Optimizing Polymeric Nanoparticle-Based mRNA Gene Delivery Materials- Aiming to Control Cellular Glycosylation

Abstract

The ability to modulate cellular glycosylation through gene expression holds significant promise for advancing immunotherapies and precision medicine. In this thesis, we developed and optimized poly(lactic-co-glycolic acid) (PLGA)-based nanoparticles for mRNA delivery, aiming to establish a biocompatible platform for targeted glycosylation control. Messenger RNA was first condensed using poly(amidoamine) (PAMAM) dendrimers and then encapsulated into PLGA nanoparticles (NPs) using a modified double emulsion technique.

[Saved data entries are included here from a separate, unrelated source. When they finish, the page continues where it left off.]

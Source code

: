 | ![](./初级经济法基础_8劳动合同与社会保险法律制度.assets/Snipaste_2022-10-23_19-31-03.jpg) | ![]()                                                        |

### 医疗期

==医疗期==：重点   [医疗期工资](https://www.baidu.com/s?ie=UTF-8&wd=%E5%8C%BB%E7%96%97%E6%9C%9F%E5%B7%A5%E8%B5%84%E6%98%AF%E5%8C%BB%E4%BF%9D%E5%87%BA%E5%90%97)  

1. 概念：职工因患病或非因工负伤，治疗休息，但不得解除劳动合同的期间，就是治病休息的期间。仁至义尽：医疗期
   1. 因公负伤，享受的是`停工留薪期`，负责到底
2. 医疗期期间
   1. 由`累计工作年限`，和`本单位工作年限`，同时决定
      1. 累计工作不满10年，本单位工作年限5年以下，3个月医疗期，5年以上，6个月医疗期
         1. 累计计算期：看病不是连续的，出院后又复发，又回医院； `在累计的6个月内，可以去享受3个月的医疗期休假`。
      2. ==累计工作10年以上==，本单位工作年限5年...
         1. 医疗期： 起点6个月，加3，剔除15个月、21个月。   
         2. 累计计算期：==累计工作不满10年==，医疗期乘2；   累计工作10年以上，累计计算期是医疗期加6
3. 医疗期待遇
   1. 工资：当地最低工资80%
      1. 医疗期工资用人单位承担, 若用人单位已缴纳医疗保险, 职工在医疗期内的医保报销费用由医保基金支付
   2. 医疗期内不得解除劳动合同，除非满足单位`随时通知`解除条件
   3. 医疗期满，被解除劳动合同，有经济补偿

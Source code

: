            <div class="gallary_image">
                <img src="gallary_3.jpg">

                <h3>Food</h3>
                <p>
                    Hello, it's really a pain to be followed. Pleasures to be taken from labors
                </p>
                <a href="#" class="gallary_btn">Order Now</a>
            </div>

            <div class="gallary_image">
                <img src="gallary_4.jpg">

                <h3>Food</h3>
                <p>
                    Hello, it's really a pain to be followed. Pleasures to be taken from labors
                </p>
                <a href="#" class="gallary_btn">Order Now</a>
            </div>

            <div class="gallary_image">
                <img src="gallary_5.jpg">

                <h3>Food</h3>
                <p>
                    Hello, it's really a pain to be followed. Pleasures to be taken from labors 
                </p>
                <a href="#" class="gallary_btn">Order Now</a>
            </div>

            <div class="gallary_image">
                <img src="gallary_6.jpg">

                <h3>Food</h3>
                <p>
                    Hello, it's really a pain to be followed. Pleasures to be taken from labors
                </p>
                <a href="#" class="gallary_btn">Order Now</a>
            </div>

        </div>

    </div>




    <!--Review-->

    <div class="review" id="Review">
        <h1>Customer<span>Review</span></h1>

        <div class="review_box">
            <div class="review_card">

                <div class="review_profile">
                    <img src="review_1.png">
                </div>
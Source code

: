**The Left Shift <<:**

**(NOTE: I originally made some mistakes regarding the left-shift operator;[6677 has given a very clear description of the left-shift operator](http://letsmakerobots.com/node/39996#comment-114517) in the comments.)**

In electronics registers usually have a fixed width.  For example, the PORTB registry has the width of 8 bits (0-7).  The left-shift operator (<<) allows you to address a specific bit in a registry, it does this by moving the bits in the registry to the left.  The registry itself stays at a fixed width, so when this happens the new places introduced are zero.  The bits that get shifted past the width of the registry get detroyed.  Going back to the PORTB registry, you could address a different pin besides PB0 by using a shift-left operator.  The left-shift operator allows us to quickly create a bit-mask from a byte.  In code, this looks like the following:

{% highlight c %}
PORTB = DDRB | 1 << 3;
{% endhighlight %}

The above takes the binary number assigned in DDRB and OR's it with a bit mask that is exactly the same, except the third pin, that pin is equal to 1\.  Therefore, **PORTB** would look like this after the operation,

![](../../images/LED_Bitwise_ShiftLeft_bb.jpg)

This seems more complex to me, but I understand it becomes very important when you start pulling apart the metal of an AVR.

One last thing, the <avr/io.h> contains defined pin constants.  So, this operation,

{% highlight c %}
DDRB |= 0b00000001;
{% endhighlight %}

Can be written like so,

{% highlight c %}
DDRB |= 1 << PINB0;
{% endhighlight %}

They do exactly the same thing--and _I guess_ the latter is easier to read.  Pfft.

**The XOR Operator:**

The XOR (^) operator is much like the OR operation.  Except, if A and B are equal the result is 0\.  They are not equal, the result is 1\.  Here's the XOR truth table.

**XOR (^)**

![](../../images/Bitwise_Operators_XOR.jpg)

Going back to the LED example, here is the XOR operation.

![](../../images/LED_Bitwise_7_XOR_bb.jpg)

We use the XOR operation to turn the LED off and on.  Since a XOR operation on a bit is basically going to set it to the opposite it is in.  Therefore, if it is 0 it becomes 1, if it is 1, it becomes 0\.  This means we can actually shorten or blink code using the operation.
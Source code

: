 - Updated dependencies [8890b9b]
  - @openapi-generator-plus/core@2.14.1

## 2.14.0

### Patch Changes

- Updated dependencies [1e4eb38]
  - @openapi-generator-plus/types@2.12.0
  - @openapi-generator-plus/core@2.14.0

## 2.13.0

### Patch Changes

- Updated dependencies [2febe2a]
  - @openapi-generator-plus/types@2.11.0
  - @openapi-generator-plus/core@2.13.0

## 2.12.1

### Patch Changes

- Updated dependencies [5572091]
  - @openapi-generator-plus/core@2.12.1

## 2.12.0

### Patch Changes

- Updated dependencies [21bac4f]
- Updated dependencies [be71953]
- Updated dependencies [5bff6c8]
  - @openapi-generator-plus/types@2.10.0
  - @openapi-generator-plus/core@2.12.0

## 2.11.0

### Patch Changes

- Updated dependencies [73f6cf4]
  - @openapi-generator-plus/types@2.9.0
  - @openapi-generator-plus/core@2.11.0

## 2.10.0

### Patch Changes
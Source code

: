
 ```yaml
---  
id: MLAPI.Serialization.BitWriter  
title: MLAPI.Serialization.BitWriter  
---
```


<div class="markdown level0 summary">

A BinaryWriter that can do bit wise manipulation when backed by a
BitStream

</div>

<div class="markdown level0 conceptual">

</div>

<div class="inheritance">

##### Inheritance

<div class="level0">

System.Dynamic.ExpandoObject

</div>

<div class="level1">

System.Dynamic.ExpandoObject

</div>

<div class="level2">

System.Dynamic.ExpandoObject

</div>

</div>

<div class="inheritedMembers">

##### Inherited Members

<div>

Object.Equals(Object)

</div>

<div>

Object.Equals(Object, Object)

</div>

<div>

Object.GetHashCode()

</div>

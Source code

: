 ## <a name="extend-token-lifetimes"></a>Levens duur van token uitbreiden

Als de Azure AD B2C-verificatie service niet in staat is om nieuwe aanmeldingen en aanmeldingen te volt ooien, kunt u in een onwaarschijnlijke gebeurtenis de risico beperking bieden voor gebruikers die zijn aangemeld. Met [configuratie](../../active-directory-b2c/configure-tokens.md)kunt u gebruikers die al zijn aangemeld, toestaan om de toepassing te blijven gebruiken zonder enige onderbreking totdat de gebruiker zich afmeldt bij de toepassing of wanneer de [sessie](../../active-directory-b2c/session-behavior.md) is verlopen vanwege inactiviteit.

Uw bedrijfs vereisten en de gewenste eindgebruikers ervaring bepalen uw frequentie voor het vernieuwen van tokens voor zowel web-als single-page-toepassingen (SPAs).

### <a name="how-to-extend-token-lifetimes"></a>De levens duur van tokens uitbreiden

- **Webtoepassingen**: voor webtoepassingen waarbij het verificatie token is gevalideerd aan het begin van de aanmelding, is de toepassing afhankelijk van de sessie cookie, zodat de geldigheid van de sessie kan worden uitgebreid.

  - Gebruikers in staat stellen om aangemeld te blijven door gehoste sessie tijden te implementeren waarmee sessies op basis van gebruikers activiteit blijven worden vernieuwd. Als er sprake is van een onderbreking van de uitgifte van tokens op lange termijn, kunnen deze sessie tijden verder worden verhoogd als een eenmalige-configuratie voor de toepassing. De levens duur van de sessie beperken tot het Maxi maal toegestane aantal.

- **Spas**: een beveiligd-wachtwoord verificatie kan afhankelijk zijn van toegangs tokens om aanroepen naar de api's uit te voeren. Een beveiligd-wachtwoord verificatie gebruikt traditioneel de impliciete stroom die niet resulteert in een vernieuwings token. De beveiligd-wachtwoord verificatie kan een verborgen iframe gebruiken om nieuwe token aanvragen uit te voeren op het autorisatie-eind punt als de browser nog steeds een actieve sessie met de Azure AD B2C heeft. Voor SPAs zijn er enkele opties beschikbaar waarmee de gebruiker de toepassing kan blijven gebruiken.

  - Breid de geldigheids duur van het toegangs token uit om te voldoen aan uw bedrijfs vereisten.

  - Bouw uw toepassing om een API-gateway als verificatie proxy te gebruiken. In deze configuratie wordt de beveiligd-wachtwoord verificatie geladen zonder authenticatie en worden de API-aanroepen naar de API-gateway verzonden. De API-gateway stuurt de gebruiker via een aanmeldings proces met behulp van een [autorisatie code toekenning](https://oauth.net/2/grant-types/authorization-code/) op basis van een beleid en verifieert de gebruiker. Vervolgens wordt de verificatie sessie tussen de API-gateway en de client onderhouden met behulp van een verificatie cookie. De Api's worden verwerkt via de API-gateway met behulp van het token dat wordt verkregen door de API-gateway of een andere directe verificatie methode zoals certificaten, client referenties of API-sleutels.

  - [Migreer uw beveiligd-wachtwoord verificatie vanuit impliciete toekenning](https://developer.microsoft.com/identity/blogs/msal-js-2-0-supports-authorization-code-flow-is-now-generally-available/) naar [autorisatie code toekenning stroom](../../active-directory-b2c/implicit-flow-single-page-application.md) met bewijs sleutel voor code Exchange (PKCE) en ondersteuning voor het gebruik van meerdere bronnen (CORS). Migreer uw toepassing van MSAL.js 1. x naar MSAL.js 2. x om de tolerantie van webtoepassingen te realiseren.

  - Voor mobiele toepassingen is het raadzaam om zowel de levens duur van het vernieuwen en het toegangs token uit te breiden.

The resulting mRNA-loaded NPs exhibited sizes ranging from 160–220 nm with favorable positive surface charge, and mRNA/PAMAM cargo loading of 20% regardless of the mRNA type. Confocal imaging confirmed successful intracellular delivery and protein expression in macrophage cells, while in vitro experiments indicated improved protection of mRNA from degradation and enhanced transfection stability compared to mRNA/PAMAM complexes alone. Collectively, this work presents a robust and scalable polymeric platform for mRNA delivery and demonstrates its potential in immune targeted applications. These findings offer a promising basis for future efforts to regulate glycosylation pathways via mRNA delivery.